Nanterre (Hauts-de-Seine), en pleine zone industrielle. Un lampadaire vacillant plonge par intermittence la rue dans le noir. La porte métallique d’un immeuble de bureaux mène à un sous-sol où les tuyaux sont apparents et les canapés défoncés. On pense se trouver dans un polar de série B mais, d’un coup, on bascule dans la science-fiction. Pêle-mêle des robots high-tech côtoient des oscilloscopes datant de la Seconde Guerre mondiale et une machine de fabrication de circuits imprimés récupérée en Allemagne. « Bienvenue dans l’Electrolab, un hackerspace de passionnés de la mécanique, de la chimie et de l’électronique », nous lance Samuel Lesueur, le président de l’association, qui gère le lieu.

Les Hackerspaces ou Fab Labs, ce sont ces laboratoires de fabrication de software ou hardware d’un genre nouveau qui commencent à faire leur apparition en France. Le concept vient tout droit du Massuchussets Institute of technology (MIT). Leur but : permettre à chacun de se réapproprier les moyens de production en général réservés à l’industrie. « Nous cherchons à faire de la technologie accessible à tous », précise Samuel Lesueur, derrière ses lunettes ovales. Mais l’originalité de l’Electrolab est de privilégier la production chimique, mécanique et électronique. « Nous utilisons des machines-outils. Il faut être très prudent et notre priorité reste la sécurité », précise-t-il. Electrolab est d’ailleurs le premier le premier Fab Lab français à avoir décroché le statut d’association et à posséder une assurance, effective depuis le 27 janvier 2011.

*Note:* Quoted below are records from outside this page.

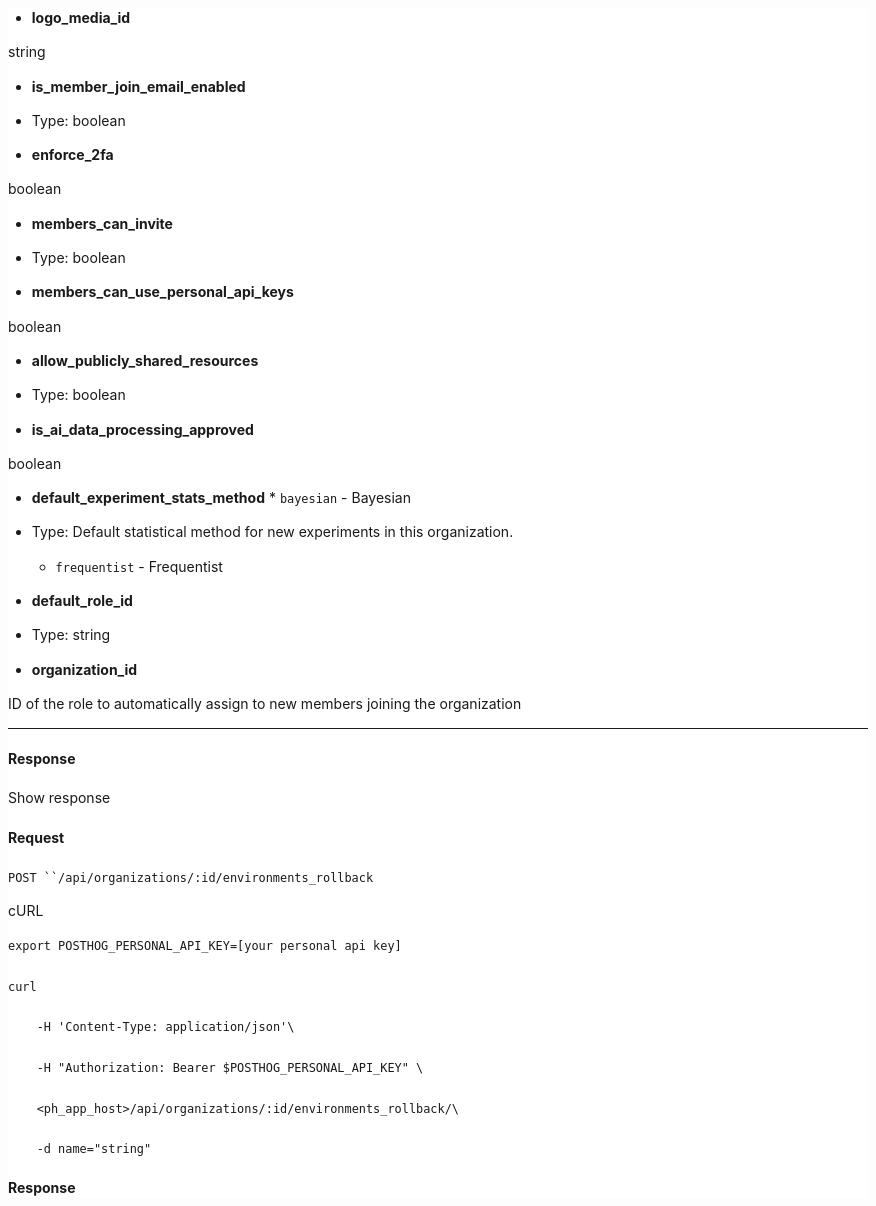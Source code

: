 * **logo_media_id**

string

* **is_member_join_email_enabled**
* Type: boolean

* **enforce_2fa**

boolean

* **members_can_invite**
* Type: boolean

* **members_can_use_personal_api_keys**

boolean

* **allow_publicly_shared_resources**
* Type: boolean

* **is_ai_data_processing_approved**

boolean

* **default_experiment_stats_method**
      * `bayesian` \- Bayesian
* Type: Default statistical method for new experiments in this organization.
    * `frequentist` \- Frequentist

* **default_role_id**
* Type: string

* **organization_id**

ID of the role to automatically assign to new members joining the organization

---

#### Response

Show response

#### Request

`POST ``/api/organizations/:id/environments_rollback`

cURL

    export POSTHOG_PERSONAL_API_KEY=[your personal api key]

    curl

        -H 'Content-Type: application/json'\

        -H "Authorization: Bearer $POSTHOG_PERSONAL_API_KEY" \

        <ph_app_host>/api/organizations/:id/environments_rollback/\

    	-d name="string"

#### Response
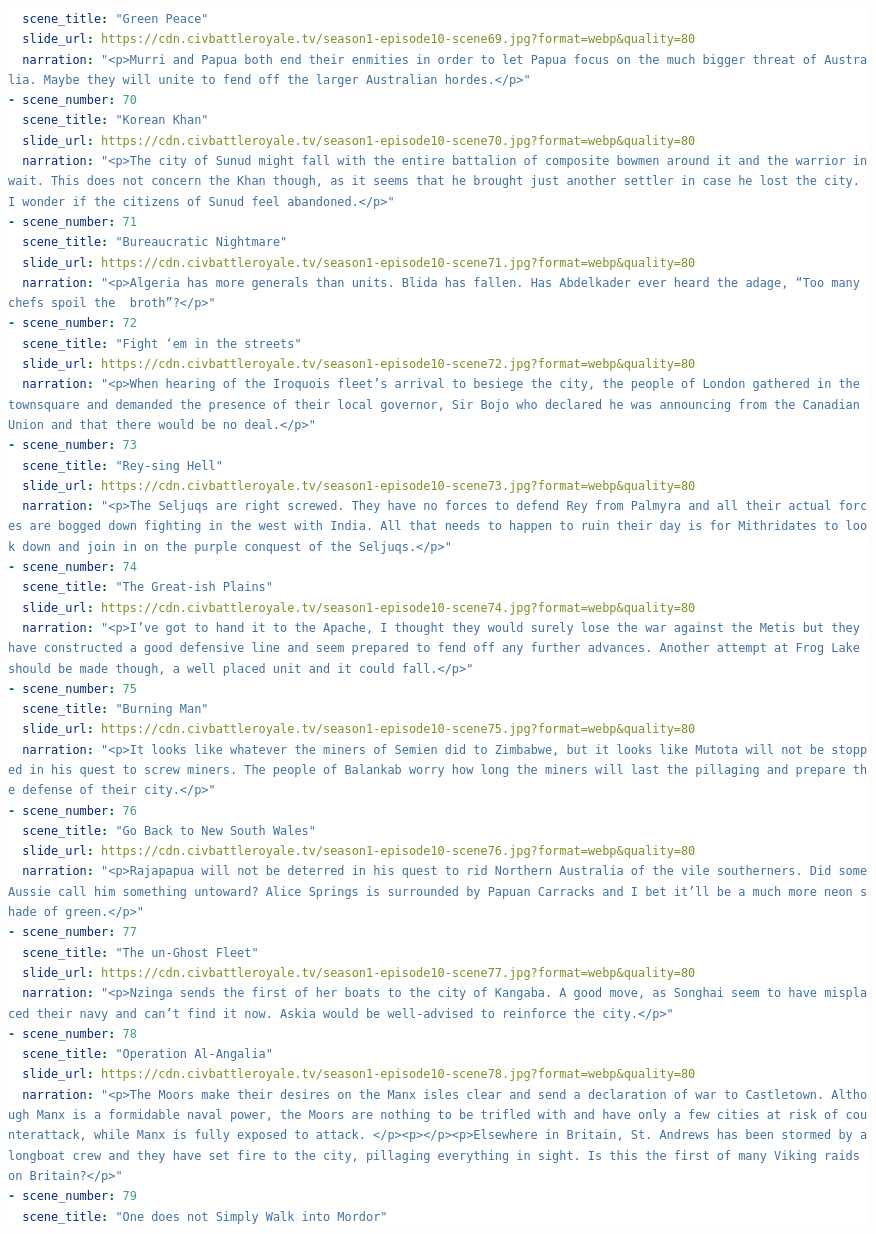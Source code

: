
 ```yaml
  scene_title: "Green Peace"
  slide_url: https://cdn.civbattleroyale.tv/season1-episode10-scene69.jpg?format=webp&quality=80
  narration: "<p>Murri and Papua both end their enmities in order to let Papua focus on the much bigger threat of Australia. Maybe they will unite to fend off the larger Australian hordes.</p>"
- scene_number: 70
  scene_title: "Korean Khan"
  slide_url: https://cdn.civbattleroyale.tv/season1-episode10-scene70.jpg?format=webp&quality=80
  narration: "<p>The city of Sunud might fall with the entire battalion of composite bowmen around it and the warrior in wait. This does not concern the Khan though, as it seems that he brought just another settler in case he lost the city. I wonder if the citizens of Sunud feel abandoned.</p>"
- scene_number: 71
  scene_title: "Bureaucratic Nightmare"
  slide_url: https://cdn.civbattleroyale.tv/season1-episode10-scene71.jpg?format=webp&quality=80
  narration: "<p>Algeria has more generals than units. Blida has fallen. Has Abdelkader ever heard the adage, “Too many chefs spoil the  broth”?</p>"
- scene_number: 72
  scene_title: "Fight ‘em in the streets"
  slide_url: https://cdn.civbattleroyale.tv/season1-episode10-scene72.jpg?format=webp&quality=80
  narration: "<p>When hearing of the Iroquois fleet’s arrival to besiege the city, the people of London gathered in the townsquare and demanded the presence of their local governor, Sir Bojo who declared he was announcing from the Canadian Union and that there would be no deal.</p>"
- scene_number: 73
  scene_title: "Rey-sing Hell"
  slide_url: https://cdn.civbattleroyale.tv/season1-episode10-scene73.jpg?format=webp&quality=80
  narration: "<p>The Seljuqs are right screwed. They have no forces to defend Rey from Palmyra and all their actual forces are bogged down fighting in the west with India. All that needs to happen to ruin their day is for Mithridates to look down and join in on the purple conquest of the Seljuqs.</p>"
- scene_number: 74
  scene_title: "The Great-ish Plains"
  slide_url: https://cdn.civbattleroyale.tv/season1-episode10-scene74.jpg?format=webp&quality=80
  narration: "<p>I’ve got to hand it to the Apache, I thought they would surely lose the war against the Metis but they have constructed a good defensive line and seem prepared to fend off any further advances. Another attempt at Frog Lake should be made though, a well placed unit and it could fall.</p>"
- scene_number: 75
  scene_title: "Burning Man"
  slide_url: https://cdn.civbattleroyale.tv/season1-episode10-scene75.jpg?format=webp&quality=80
  narration: "<p>It looks like whatever the miners of Semien did to Zimbabwe, but it looks like Mutota will not be stopped in his quest to screw miners. The people of Balankab worry how long the miners will last the pillaging and prepare the defense of their city.</p>"
- scene_number: 76
  scene_title: "Go Back to New South Wales"
  slide_url: https://cdn.civbattleroyale.tv/season1-episode10-scene76.jpg?format=webp&quality=80
  narration: "<p>Rajapapua will not be deterred in his quest to rid Northern Australia of the vile southerners. Did some Aussie call him something untoward? Alice Springs is surrounded by Papuan Carracks and I bet it’ll be a much more neon shade of green.</p>"
- scene_number: 77
  scene_title: "The un-Ghost Fleet"
  slide_url: https://cdn.civbattleroyale.tv/season1-episode10-scene77.jpg?format=webp&quality=80
  narration: "<p>Nzinga sends the first of her boats to the city of Kangaba. A good move, as Songhai seem to have misplaced their navy and can’t find it now. Askia would be well-advised to reinforce the city.</p>"
- scene_number: 78
  scene_title: "Operation Al-Angalia"
  slide_url: https://cdn.civbattleroyale.tv/season1-episode10-scene78.jpg?format=webp&quality=80
  narration: "<p>The Moors make their desires on the Manx isles clear and send a declaration of war to Castletown. Although Manx is a formidable naval power, the Moors are nothing to be trifled with and have only a few cities at risk of counterattack, while Manx is fully exposed to attack. </p><p></p><p>Elsewhere in Britain, St. Andrews has been stormed by a longboat crew and they have set fire to the city, pillaging everything in sight. Is this the first of many Viking raids on Britain?</p>"
- scene_number: 79
  scene_title: "One does not Simply Walk into Mordor"
```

Ici, moyens et idées sont mis en commun afin de produire sans brider sa créativité. Près d’une trentaine de Géo-trouve-tout s’agitent autour de machines sophistiquées quoiqu’un peu anciennes. Ingénieurs le jour, les voilà inventeurs la nuit. « Nous avons les mêmes moyens de production qu’à notre travail. Nos limites sont celles notre imagination. Nous travaillons sans contrainte de rentabilité. Nous pouvons produire ce que les grands industriels ne développent pas », explique Clément, ingénieur dans une PMI spécialisée dans les véhicules électriques. La preuve tient dans ses mains. Réalisé pour l’association Handibot, un robot composé de trois moteurs, d’un pinceau et de trois pots de couleurs primaires permet à des handicapés moteurs de peindre à l’aide d’une télécommande ultrasensible. C’est une première ! « Pour justifier le développement de ce genre de robots, il n’y a pas un marché assez vaste industriellement parlant. Nous, nous l’avons conçu et le mettons à disposition de tous, sous licence Creative Common, les plans de montages nécessaires à sa fabrication », se réjouit-il. Les plans des robots et autres process de fabrication sont téléchargeables sur le Wiki de l’Electrolab.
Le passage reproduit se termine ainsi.